Deneyimsiz genç oyuncu Mia onu aşağılayan oyuncu seçimlerine katılır. Sebastian’ın en büyük düşü bir caz kulübü açmaktır. Mia ile Sebastian aşklarını yaşarken bir yandan da düşlerini gerçekleştirmeye çabalarlar, birlikte zorlu bir yolculuğa çıkarlar.

Sinema tarihinde 1920’lerden başlayarak müzikal türü yerel, güncel bir  anlatım dili, basit, yalın melodilerle yerini edindi. Kimi sinema tarihçileri Jazz Singer’ı (Caz Şarkıcısı/ 1927) kimi de The Broadway Melody’yi (1929) ilk müzikal olarak tanımladılar. 1930’larda koreografisini Busby Berkeley’in yaptığı müzikaller öne çıktı. Ünlü Broadway müzikalleri sinemaya uyarlandı. Fred Astaire ile Ginger Rogers ilk ünlü müzikal yıldızlarıdır. 1930’ların sonuna doğru filmler renklendi, Technicolor dönemi başladı. The Wizard of Oz (Oz Büyücüsü/ 1939) yediden yetmişe herkesi büyüledi.

 

1940’larda en iyi şarkı sözü yazarları, besteciler, dansçılar, şarkıcılar, dekoratörler, yönetmenler müzikallerde çalışıtılar. Broadway’den Hollywood’a iki genç yetenek katıldı: Gene Kelly ile Stanley Donen. On the Town (1949) müzikallerin kurgusal dünyasını gerçek yaşamla harmanladı. 1952’de Donen ile Kelly Singing in the Rain’de (1952) türün olanaklarını sentez yaptılar. Müzikal, özünde hafif, doğasında duyarlı bir türdür. An American in Paris (Paris’te Bir Amerikalı/ 1951), Brigadoon (1954) binbir renkteki düş sahneleriyle izleyiciyi bilinç altında yolculuğa çıkartıp serüvenler yaşattılar. Beyaz perde uykuda görülen bir düşün izdüşümü gibiydi. Kahramanlar düşleri ve gündelik yaşamları arasında gezindiler.

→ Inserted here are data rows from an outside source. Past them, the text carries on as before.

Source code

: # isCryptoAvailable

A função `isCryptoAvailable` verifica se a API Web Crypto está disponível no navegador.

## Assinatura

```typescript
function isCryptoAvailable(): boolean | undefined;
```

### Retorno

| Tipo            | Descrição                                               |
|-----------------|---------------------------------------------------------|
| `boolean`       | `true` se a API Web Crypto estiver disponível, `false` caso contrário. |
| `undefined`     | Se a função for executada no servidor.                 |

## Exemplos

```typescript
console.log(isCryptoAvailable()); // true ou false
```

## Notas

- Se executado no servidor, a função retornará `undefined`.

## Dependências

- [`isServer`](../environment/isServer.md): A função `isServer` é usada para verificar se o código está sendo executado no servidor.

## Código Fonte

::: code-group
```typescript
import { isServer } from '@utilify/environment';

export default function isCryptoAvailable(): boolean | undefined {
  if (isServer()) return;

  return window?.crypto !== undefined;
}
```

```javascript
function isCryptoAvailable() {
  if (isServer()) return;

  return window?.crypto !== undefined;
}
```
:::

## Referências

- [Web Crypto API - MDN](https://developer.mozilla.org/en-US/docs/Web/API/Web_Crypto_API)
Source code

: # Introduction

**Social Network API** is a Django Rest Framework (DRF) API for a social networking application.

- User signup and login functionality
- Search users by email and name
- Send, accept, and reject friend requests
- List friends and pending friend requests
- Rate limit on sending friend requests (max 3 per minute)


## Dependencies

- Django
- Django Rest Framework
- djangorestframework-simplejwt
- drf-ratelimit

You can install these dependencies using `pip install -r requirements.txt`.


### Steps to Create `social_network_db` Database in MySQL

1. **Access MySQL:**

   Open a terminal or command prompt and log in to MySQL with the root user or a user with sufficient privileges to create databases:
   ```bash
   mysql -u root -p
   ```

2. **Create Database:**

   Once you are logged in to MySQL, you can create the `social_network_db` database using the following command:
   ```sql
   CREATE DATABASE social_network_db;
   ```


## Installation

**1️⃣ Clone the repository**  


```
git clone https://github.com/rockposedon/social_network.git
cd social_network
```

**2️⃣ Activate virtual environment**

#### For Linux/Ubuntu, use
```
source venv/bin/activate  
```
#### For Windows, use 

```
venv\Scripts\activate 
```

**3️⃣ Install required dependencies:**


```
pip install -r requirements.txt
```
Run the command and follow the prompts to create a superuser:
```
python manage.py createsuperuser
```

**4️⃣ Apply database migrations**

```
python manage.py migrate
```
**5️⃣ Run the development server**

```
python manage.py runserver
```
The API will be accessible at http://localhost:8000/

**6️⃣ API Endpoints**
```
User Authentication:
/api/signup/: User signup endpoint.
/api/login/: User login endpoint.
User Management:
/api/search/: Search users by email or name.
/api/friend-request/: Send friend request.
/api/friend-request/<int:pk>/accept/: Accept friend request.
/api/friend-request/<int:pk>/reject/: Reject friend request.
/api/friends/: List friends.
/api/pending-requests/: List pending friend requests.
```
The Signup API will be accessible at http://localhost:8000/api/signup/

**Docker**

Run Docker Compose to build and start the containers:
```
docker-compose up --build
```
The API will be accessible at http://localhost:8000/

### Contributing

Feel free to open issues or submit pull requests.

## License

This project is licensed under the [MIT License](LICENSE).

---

Müzikallerin Altın Çağı’nda partisyonlar caz ve klasik müzikten beslendiler, George Gershwin, Leonard Bernstein gibi besteciler sektörde yer aldılar. 1930, 1940 ve 1950’lerde izleyici hayran olduğu yıldızların dans edip şarkı söylemelerini ancak filmlerde görebilirdi. Oyuncuları, yapımcıları, yönetmenleriyle birlikte gerçek bir star sistemi vardı. Daha sonra müzikaller dramatik konuları işlemeye başladılar: West Side Story (Batı Yakasının Hikayesi/1961), All That Jazz (1979), Hair (1979). Televizyon, klipler, internet gündelik yaşama girdikten, yayın sitelerinin çoğalmasından sonra müzikal türde değişime uğradı. Moulin Rouge (2001), Chicago (2002), Across the Universe (2007), Les misérables (Sefiller/ 2012) gibi başarılı çalışmalar gerçekleştirildi. Eski tarz müzikaller geçmişe duyulan özlemi sürdürdü. Woody Allen’ın Everyone Says I Love You’su (Herkes Seni Seviyorum Der/ 1996) eski müzikal türü herkese yeniden anımsattı.

 

Damien Chazelle, Stanley Donen’den Jacques Demy’ye (Cherbourg Şemsiyeleri/ 1964) uzanan ustalardan, Edward Hopper’in tablolarından, Fellini’nin Sekiz Buçuk’undan (1963) etkilenerek La La Land’i (Aşıklar Şehri/ 2016) gerçekleştirdi.

La La Land (Aşıklar Şehri) Yönetmen: Damien Chazelle, Oyuncular: Ryan Gosling, Emma Stone, John Legend, Rosemarie Dewitt, Finn Wittrock, Callie Hernandez, Sonoya Mizuno, Jessica Rothe / 2016, 122 dakika, BirFilm. Format: Dvd.